▶ _What this task involves_:
Scan the entries that follow and give only the number of lines containing "projection".

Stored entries
————————
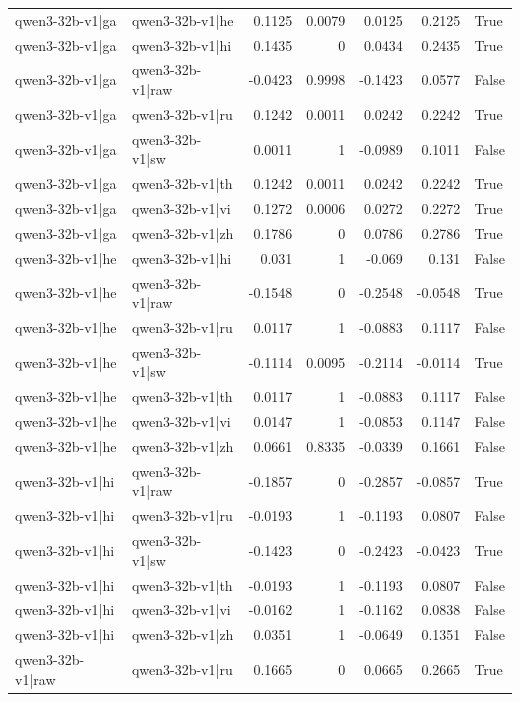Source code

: \begin{table}
\begin{tabular}{l l r r r r l}
qwen3-32b-v1|ga & qwen3-32b-v1|he & 0.1125 & 0.0079 & 0.0125 & 0.2125 & True \\
qwen3-32b-v1|ga & qwen3-32b-v1|hi & 0.1435 & 0 & 0.0434 & 0.2435 & True \\
qwen3-32b-v1|ga & qwen3-32b-v1|raw & -0.0423 & 0.9998 & -0.1423 & 0.0577 & False \\
qwen3-32b-v1|ga & qwen3-32b-v1|ru & 0.1242 & 0.0011 & 0.0242 & 0.2242 & True \\
qwen3-32b-v1|ga & qwen3-32b-v1|sw & 0.0011 & 1 & -0.0989 & 0.1011 & False \\
qwen3-32b-v1|ga & qwen3-32b-v1|th & 0.1242 & 0.0011 & 0.0242 & 0.2242 & True \\
qwen3-32b-v1|ga & qwen3-32b-v1|vi & 0.1272 & 0.0006 & 0.0272 & 0.2272 & True \\
qwen3-32b-v1|ga & qwen3-32b-v1|zh & 0.1786 & 0 & 0.0786 & 0.2786 & True \\
qwen3-32b-v1|he & qwen3-32b-v1|hi & 0.031 & 1 & -0.069 & 0.131 & False \\
qwen3-32b-v1|he & qwen3-32b-v1|raw & -0.1548 & 0 & -0.2548 & -0.0548 & True \\
qwen3-32b-v1|he & qwen3-32b-v1|ru & 0.0117 & 1 & -0.0883 & 0.1117 & False \\
qwen3-32b-v1|he & qwen3-32b-v1|sw & -0.1114 & 0.0095 & -0.2114 & -0.0114 & True \\
qwen3-32b-v1|he & qwen3-32b-v1|th & 0.0117 & 1 & -0.0883 & 0.1117 & False \\
qwen3-32b-v1|he & qwen3-32b-v1|vi & 0.0147 & 1 & -0.0853 & 0.1147 & False \\
qwen3-32b-v1|he & qwen3-32b-v1|zh & 0.0661 & 0.8335 & -0.0339 & 0.1661 & False \\
qwen3-32b-v1|hi & qwen3-32b-v1|raw & -0.1857 & 0 & -0.2857 & -0.0857 & True \\
qwen3-32b-v1|hi & qwen3-32b-v1|ru & -0.0193 & 1 & -0.1193 & 0.0807 & False \\
qwen3-32b-v1|hi & qwen3-32b-v1|sw & -0.1423 & 0 & -0.2423 & -0.0423 & True \\
qwen3-32b-v1|hi & qwen3-32b-v1|th & -0.0193 & 1 & -0.1193 & 0.0807 & False \\
qwen3-32b-v1|hi & qwen3-32b-v1|vi & -0.0162 & 1 & -0.1162 & 0.0838 & False \\
qwen3-32b-v1|hi & qwen3-32b-v1|zh & 0.0351 & 1 & -0.0649 & 0.1351 & False \\
qwen3-32b-v1|raw & qwen3-32b-v1|ru & 0.1665 & 0 & 0.0665 & 0.2665 & True \\

\end{tabular}
\end{table}
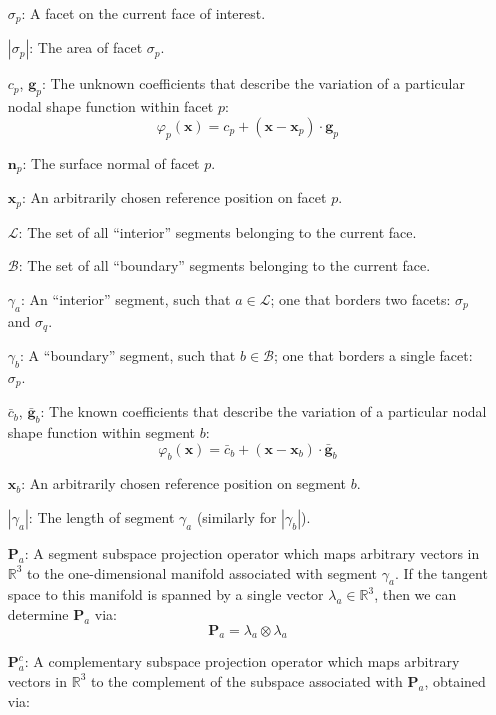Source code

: \documentclass[11pt]{article} %
\begin{document}
\begin{itemize}
	\item[$\sigma_p$:] A facet on the current face of interest.
	\item[$| \sigma_p |$:] The area of facet $\sigma_p$.
	\item[$c_p$, $\mathbf{g}_p$:] The unknown coefficients that describe the variation of a particular nodal shape function within facet $p$:
	\begin{equation}
		\varphi_p (\mathbf{x}) = c_p + (\mathbf{x} - \mathbf{x}_p) \cdot \mathbf{g}_p
	\end{equation}
	\item[$\mathbf{n}_p$:] The surface normal of facet $p$.
	\item[$\mathbf{x}_p$:] An arbitrarily chosen reference position on facet $p$.
	\item[$\mathcal{L}$:] The set of all ``interior'' segments belonging to the current face.
	\item[$\mathcal{B}$:] The set of all ``boundary'' segments belonging to the current face.
	\item[$\gamma_a$:] An ``interior'' segment, such that $a \in \mathcal{L}$; one that borders two facets: $\sigma_p$ and $\sigma_q$.
	\item[$\gamma_b$:] A ``boundary'' segment, such that $b \in \mathcal{B}$; one that borders a single facet: $\sigma_p$.
	\item[$\bar{c}_b$, $\bar{\mathbf{g}}_b$:] The known coefficients that describe the variation of a particular nodal shape function within segment $b$:
	\begin{equation}
		\varphi_b (\mathbf{x}) = \bar{c}_b + (\mathbf{x} - \mathbf{x}_b) \cdot \bar{\mathbf{g}}_b
	\end{equation}
	\item[$\mathbf{x}_b$:] An arbitrarily chosen reference position on segment $b$.
	\item[$| \gamma_a |$:] The length of segment $\gamma_a$ (similarly for $| \gamma_b |$).
	\item[$\mathbf{P}_a$:] A segment subspace projection operator which maps arbitrary vectors in $\mathbb{R}^3$ to the one-dimensional manifold associated with segment $\gamma_a$. If the tangent space to this manifold is spanned by a single vector $\lambda_a \in \mathbb{R}^3$, then we can determine $\mathbf{P}_a$ via:
	\begin{equation}
		\mathbf{P}_a = \lambda_a \otimes \lambda_a
	\end{equation}
	\item[$\mathbf{P}^{c}_a$:] A complementary subspace projection operator which maps arbitrary vectors in $\mathbb{R}^3$ to the complement of the subspace associated with $\mathbf{P}_a$, obtained via:

\end{itemize}
\end{document}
————————
▶ _Final answer_:
2